▶ **Work instructions**:
Show each line of the listing in which the word "cite" occurs.

▶ **Source records**:
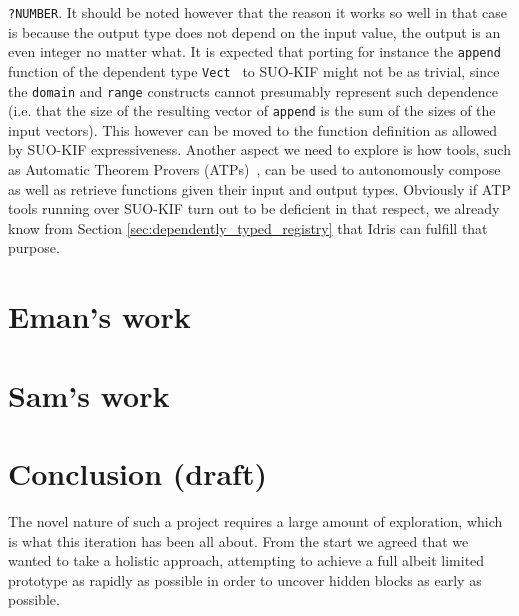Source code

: \documentclass[]{report}
\begin{document}
\begin{itemize}
\texttt{?NUMBER}.  It should be noted however that the reason it works
so well in that case is because the output type does not depend on the
input value, the output is an even integer no matter what.  It is
expected that porting for instance the \texttt{append} function of
the dependent type \texttt{Vect}~\cite{Vectors} to SUO-KIF might not
be as trivial, since the \texttt{domain} and \texttt{range} constructs
cannot presumably represent such dependence (i.e. that the size of
the resulting vector of \texttt{append} is the sum of the sizes of the input vectors).  This however can be
moved to the function definition as allowed by SUO-KIF expressiveness.
Another aspect we need to explore is how tools, such as Automatic
Theorem Provers (ATPs)~\cite{Baumgartner_automatedreasoning,
  Urban_anoverview, Alvez_evaluating_atp_adimen_SUMO}, can be used to
autonomously compose as well as retrieve functions given their input
and output types.  Obviously if ATP tools running over SUO-KIF turn
out to be deficient in that respect, we already know from Section
\ref{sec:dependently_typed_registry} that Idris can fulfill that purpose.
\end{itemize}

\chapter{Eman's work}

\chapter{Sam's work}

\chapter{Conclusion (draft)}

The novel nature of such a project requires a large amount of
exploration, which is what this iteration has been all about.  From
the start we agreed that we wanted to take a holistic approach, attempting
to achieve a full albeit limited prototype as rapidly as possible in
order to uncover hidden blocks as early as possible.
\end{document}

▶ **Output**:
the dependent type \texttt{Vect}~\cite{Vectors} to SUO-KIF might not
Theorem Provers (ATPs)~\cite{Baumgartner_automatedreasoning,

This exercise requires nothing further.